Exercise input>
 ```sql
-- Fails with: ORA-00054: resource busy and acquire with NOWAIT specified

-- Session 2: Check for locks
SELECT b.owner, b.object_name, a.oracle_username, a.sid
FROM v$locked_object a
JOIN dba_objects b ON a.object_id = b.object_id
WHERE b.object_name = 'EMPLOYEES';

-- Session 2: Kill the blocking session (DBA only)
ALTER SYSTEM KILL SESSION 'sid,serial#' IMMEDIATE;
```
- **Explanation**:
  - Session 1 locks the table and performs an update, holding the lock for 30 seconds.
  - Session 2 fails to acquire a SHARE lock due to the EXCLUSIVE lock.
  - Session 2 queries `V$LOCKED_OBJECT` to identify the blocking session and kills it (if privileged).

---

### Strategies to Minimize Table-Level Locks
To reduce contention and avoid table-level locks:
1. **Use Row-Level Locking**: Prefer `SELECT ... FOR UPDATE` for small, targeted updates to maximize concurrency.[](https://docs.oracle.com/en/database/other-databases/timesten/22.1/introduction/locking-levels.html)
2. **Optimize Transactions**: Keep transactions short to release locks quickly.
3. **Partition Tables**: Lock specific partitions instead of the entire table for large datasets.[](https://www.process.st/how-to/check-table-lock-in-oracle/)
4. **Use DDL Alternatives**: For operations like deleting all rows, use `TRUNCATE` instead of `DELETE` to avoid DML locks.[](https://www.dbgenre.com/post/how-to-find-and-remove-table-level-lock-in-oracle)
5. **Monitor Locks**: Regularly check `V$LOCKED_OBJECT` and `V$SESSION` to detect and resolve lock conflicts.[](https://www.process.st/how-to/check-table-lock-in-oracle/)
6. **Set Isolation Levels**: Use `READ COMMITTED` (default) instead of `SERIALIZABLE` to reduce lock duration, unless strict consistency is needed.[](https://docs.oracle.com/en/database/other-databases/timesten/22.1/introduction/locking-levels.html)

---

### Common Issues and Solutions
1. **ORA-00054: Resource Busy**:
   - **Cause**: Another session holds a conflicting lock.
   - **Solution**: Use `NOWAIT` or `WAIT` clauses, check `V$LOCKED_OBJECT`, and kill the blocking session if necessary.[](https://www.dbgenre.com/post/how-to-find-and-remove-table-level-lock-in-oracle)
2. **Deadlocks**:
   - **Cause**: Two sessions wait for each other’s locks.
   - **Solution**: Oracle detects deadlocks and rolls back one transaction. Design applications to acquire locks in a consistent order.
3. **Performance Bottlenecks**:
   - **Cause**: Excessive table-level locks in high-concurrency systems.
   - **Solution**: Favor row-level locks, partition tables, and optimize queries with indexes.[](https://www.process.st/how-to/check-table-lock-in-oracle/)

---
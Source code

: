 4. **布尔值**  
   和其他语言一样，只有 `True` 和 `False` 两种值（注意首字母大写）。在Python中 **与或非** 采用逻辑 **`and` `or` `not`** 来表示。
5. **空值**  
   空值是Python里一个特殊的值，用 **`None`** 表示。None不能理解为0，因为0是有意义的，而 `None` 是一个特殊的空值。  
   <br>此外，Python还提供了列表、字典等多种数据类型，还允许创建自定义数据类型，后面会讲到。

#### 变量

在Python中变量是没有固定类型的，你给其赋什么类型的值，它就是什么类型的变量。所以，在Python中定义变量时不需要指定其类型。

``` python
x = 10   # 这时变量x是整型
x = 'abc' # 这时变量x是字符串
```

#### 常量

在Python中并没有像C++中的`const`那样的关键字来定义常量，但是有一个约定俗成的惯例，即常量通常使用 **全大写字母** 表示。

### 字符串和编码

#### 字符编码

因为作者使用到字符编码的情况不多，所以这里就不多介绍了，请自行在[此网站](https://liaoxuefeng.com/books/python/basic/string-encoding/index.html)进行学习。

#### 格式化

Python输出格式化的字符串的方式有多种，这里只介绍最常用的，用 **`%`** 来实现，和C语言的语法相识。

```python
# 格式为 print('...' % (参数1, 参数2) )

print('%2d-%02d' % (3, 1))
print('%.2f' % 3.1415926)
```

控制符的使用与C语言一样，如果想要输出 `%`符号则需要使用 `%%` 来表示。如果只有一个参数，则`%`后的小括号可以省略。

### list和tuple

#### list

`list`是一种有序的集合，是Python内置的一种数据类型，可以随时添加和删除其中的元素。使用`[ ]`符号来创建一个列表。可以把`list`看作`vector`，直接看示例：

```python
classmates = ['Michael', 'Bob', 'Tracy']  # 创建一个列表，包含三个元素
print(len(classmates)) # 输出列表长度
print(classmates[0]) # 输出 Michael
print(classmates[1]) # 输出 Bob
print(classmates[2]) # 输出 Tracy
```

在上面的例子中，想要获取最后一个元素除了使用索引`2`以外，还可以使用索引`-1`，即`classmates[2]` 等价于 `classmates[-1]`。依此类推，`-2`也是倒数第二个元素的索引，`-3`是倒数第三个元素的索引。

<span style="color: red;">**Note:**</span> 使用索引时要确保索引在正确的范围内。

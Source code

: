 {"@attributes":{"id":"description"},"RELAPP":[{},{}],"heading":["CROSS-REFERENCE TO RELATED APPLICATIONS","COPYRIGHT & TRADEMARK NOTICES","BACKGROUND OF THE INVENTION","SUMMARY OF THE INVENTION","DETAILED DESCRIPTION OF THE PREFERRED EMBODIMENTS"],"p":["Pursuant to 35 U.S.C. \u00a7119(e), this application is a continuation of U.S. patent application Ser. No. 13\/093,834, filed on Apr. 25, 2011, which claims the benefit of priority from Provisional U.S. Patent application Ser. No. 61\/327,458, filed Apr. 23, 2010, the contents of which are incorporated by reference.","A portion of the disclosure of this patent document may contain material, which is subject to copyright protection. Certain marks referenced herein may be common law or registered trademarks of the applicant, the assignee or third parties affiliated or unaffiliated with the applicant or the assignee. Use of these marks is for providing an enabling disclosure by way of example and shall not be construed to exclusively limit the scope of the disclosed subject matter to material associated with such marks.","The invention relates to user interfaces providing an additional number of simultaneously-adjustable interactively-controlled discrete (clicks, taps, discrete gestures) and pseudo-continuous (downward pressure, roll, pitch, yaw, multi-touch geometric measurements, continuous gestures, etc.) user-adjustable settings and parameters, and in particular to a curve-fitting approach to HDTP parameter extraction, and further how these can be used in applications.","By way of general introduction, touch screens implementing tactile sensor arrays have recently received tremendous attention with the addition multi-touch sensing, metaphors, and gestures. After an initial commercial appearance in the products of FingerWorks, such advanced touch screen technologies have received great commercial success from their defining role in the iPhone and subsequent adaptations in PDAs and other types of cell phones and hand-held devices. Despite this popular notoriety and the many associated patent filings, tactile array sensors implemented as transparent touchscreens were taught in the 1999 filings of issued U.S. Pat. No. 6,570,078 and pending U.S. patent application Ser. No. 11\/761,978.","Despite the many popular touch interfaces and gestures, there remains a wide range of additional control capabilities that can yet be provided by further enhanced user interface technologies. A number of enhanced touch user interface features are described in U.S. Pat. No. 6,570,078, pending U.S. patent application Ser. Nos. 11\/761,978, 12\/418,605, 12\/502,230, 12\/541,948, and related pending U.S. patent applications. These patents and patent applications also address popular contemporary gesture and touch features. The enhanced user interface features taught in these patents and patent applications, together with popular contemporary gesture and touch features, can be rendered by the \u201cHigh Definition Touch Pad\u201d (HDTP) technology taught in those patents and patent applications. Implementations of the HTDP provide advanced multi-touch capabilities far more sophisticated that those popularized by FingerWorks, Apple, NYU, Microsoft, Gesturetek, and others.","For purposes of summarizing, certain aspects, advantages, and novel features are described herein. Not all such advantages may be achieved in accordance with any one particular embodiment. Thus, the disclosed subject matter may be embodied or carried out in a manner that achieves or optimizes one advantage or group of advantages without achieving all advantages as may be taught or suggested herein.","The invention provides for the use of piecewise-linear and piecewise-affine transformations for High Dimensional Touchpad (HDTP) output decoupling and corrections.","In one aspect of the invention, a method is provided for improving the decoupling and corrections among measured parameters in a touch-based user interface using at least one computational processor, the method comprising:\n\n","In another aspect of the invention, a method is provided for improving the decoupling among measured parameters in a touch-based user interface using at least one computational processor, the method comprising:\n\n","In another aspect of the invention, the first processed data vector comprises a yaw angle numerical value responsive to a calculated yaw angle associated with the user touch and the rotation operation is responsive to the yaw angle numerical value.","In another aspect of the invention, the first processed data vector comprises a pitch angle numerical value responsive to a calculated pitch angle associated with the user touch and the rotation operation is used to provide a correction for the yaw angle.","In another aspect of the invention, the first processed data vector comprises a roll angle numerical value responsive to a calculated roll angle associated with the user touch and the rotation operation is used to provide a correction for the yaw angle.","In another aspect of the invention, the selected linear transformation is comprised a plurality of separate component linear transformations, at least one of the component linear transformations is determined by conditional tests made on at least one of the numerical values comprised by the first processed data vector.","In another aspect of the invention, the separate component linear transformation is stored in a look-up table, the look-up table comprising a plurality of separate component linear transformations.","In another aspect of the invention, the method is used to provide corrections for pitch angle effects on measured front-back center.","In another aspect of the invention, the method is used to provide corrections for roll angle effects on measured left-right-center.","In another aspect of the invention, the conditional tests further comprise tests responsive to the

What the task requires>
With the line holding "### Common Issues and Solutions" as the first and the line holding "- **Cause**: Two" as the last, please transcribe exactly the lines of the material above in that range and nothing else.

Solution to the problem>
### Common Issues and Solutions
1. **ORA-00054: Resource Busy**:
   - **Cause**: Another session holds a conflicting lock.
   - **Solution**: Use `NOWAIT` or `WAIT` clauses, check `V$LOCKED_OBJECT`, and kill the blocking session if necessary.[](https://www.dbgenre.com/post/how-to-find-and-remove-table-level-lock-in-oracle)
2. **Deadlocks**:
   - **Cause**: Two sessions wait for each other’s locks.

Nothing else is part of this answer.